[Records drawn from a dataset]
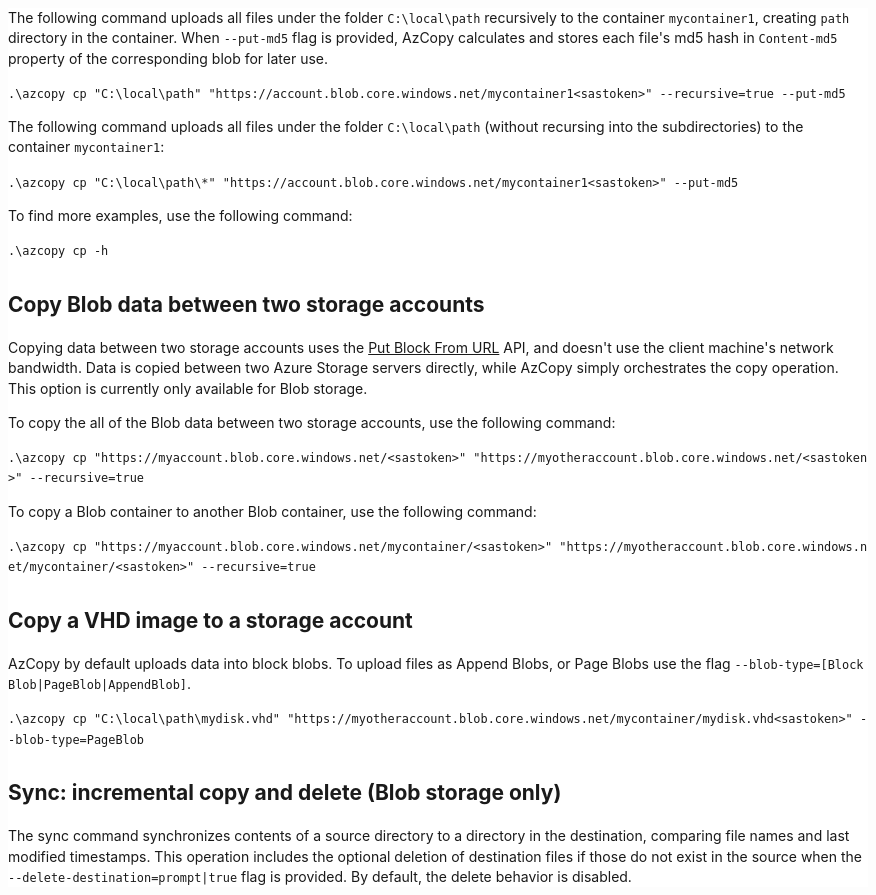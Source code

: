 The following command uploads all files under the folder `C:\local\path` recursively to the container `mycontainer1`, creating `path` directory in the container. When `--put-md5` flag is provided, AzCopy calculates and stores each file's md5 hash in `Content-md5` property of the corresponding blob for later use.

```azcopy
.\azcopy cp "C:\local\path" "https://account.blob.core.windows.net/mycontainer1<sastoken>" --recursive=true --put-md5
```

The following command uploads all files under the folder `C:\local\path` (without recursing into the subdirectories) to the container `mycontainer1`:

```azcopy
.\azcopy cp "C:\local\path\*" "https://account.blob.core.windows.net/mycontainer1<sastoken>" --put-md5
```

To find more examples, use the following command:

```azcopy
.\azcopy cp -h
```

## Copy Blob data between two storage accounts

Copying data between two storage accounts uses the [Put Block From URL](https://docs.microsoft.com/rest/api/storageservices/put-block-from-url) API, and doesn't use the client machine's network bandwidth. Data is copied between two Azure Storage servers directly, while AzCopy simply orchestrates the copy operation. This option is currently only available for Blob storage.

To copy the all of the Blob data between two storage accounts, use the following command:
```azcopy
.\azcopy cp "https://myaccount.blob.core.windows.net/<sastoken>" "https://myotheraccount.blob.core.windows.net/<sastoken>" --recursive=true
```

To copy a Blob container to another Blob container, use the following command:
```azcopy
.\azcopy cp "https://myaccount.blob.core.windows.net/mycontainer/<sastoken>" "https://myotheraccount.blob.core.windows.net/mycontainer/<sastoken>" --recursive=true
```

## Copy a VHD image to a storage account

AzCopy by default uploads data into block blobs. To upload files as Append Blobs, or Page Blobs use the flag `--blob-type=[BlockBlob|PageBlob|AppendBlob]`.

```azcopy
.\azcopy cp "C:\local\path\mydisk.vhd" "https://myotheraccount.blob.core.windows.net/mycontainer/mydisk.vhd<sastoken>" --blob-type=PageBlob
```

## Sync: incremental copy and delete (Blob storage only)

The sync command synchronizes contents of a source directory to a directory in the destination, comparing file names and last modified timestamps. This operation includes the optional deletion of destination files if those do not exist in the source when the `--delete-destination=prompt|true` flag is provided. By default, the delete behavior is disabled.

> _Work required_
Starting with the line that holds "AzCopy by default" and ending with the line that holds "## Sync: incremental", retype every line in the data above exactly, and nothing else.

> _The answer_
AzCopy by default uploads data into block blobs. To upload files as Append Blobs, or Page Blobs use the flag `--blob-type=[BlockBlob|PageBlob|AppendBlob]`.

```azcopy
.\azcopy cp "C:\local\path\mydisk.vhd" "https://myotheraccount.blob.core.windows.net/mycontainer/mydisk.vhd<sastoken>" --blob-type=PageBlob
```

## Sync: incremental copy and delete (Blob storage only)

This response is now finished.